▶ Task prompt
Determine the number of lines in these entries that hold the word "https". Give the number and nothing more.

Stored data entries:
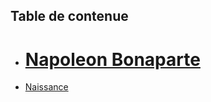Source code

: Table de contenue
-----------------------------------------


+ # [Napoleon Bonaparte](https://github.com/MZMada/TD-IUT/wiki/Napoleon-Ier)
- [Naissance](https://github.com/MZMada/TD-IUT/wiki/Naissance)



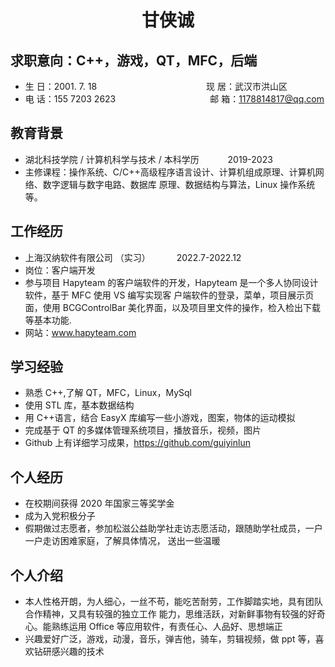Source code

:  <center>
     <h1>甘侠诚</h1>
 </center>
 
## 求职意向：C++，游戏，QT，MFC，后端

* 生 日：2001. 7. 18&emsp;&emsp;&emsp;&emsp;&emsp;&emsp;&emsp;&emsp;&emsp;&emsp;&emsp;&emsp;&ensp;现 居：武汉市洪山区 
* 电 话：155 7203 2623 &emsp;&emsp;&emsp;&emsp;&emsp;&emsp;&ensp;&ensp;&ensp;&ensp;&ensp;&ensp;&ensp;&ensp;&ensp;邮 箱：1178814817@qq.com   

## 教育背景

* 湖北科技学院 / 计算机科学与技术 / 本科学历 &emsp;&emsp;&emsp;2019-2023
* 主修课程：操作系统、C/C++高级程序语言设计、计算机组成原理、计算机网络、数字逻辑与数字电路、数据库
原理、数据结构与算法，Linux 操作系统等。

## 工作经历

* 上海汉纳软件有限公司 （实习）&emsp;&emsp;&emsp;2022.7-2022.12
* 岗位：客户端开发
* 参与项目 Hapyteam 的客户端软件的开发，Hapyteam 是一个多人协同设计软件，基于 MFC 使用 VS 编写实现客
户端软件的登录，菜单，项目展示页面，使用 BCGControlBar 美化界面，以及项目里文件的操作，检入检出下载
等基本功能.
* 网站：www.hapyteam.com

## 学习经验

* 熟悉 C++,了解 QT，MFC，Linux，MySql
* 使用 STL 库，基本数据结构
* 用 C++语言，结合 EasyX 库编写一些小游戏，图案，物体的运动模拟
* 完成基于 QT 的多媒体管理系统项目，播放音乐，视频，图片
* Github 上有详细学习成果，https://github.com/guiyinlun

## 个人经历 
* 在校期间获得 2020 年国家三等奖学金
* 成为入党积极分子
* 假期做过志愿者，参加松滋公益助学社走访志愿活动，跟随助学社成员，一户一户走访困难家庭，了解具体情况，
送出一些温暖

## 个人介绍

* 本人性格开朗，为人细心，一丝不苟，能吃苦耐劳，工作脚踏实地，具有团队合作精神，又具有较强的独立工作
能力，思维活跃，对新鲜事物有较强的好奇心。能熟练运用 Office 等应用软件，有责任心、人品好、思想端正
* 兴趣爱好广泛，游戏，动漫，音乐，弹吉他，骑车，剪辑视频，做 ppt 等，喜欢钻研感兴趣的技术
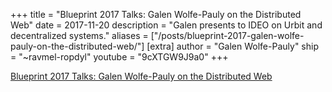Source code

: +++
title = "Blueprint 2017 Talks: Galen Wolfe-Pauly on the Distributed Web"
date = 2017-11-20
description = "Galen presents to IDEO on Urbit and decentralized systems."
aliases = ["/posts/blueprint-2017-galen-wolfe-pauly-on-the-distributed-web/"]
[extra]
author = "Galen Wolfe-Pauly"
ship = "~ravmel-ropdyl"
youtube = "9cXTGW9J9a0"
+++

[Blueprint 2017 Talks: Galen Wolfe-Pauly on the Distributed Web](https://www.youtube.com/watch?v=9cXTGW9J9a0)
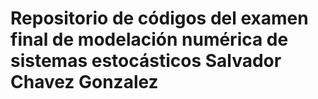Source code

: # Repositorio de códigos del examen final de modelación numérica de sistemas estocásticos Salvador Chavez Gonzalez
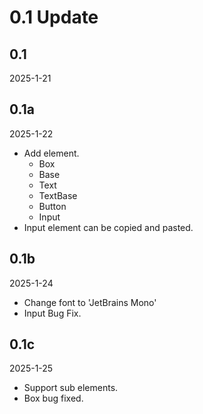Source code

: # 0.1 Update

## 0.1

2025-1-21

## 0.1a

2025-1-22

- Add element.
  - Box
  - Base
  - Text
  - TextBase
  - Button
  - Input
- Input element can be copied and pasted.

## 0.1b

2025-1-24

- Change font to 'JetBrains Mono'
- Input Bug Fix.

## 0.1c

2025-1-25

- Support sub elements.
- Box bug fixed.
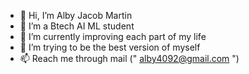 - 👋 Hi, I’m Alby Jacob Martin
- 👀 I’m a Btech AI ML student
- 🌱 I’m currently improving each part of my life
- 💞️ I’m trying to be the best version of myself
- 📫 Reach me through mail (" alby4092@gmail.com ")
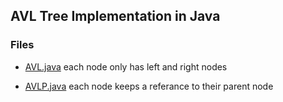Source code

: ## AVL Tree Implementation in Java

### Files

- [AVL.java](./AVL.java) each node only has left and right nodes

- [AVLP.java](./AVLP.java) each node keeps a referance to their parent node

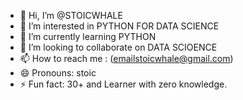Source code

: - 👋 Hi, I’m @STOICWHALE
- 👀 I’m interested in PYTHON FOR DATA SCIENCE
- 🌱 I’m currently learning PYTHON
- 💞️ I’m looking to collaborate on DATA SCIOENCE
- 📫 How to reach me : (emailstoicwhale@gmail.com)
- 😄 Pronouns: stoic
- ⚡ Fun fact: 30+ and Learner with zero knowledge.

<!---
STOICWHALE/STOICWHALE is a ✨ special ✨ repository because its `README.md` (this file) appears on your GitHub profile.
You can click the Preview link to take a look at your changes.
--->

▶ Answer to this problem
4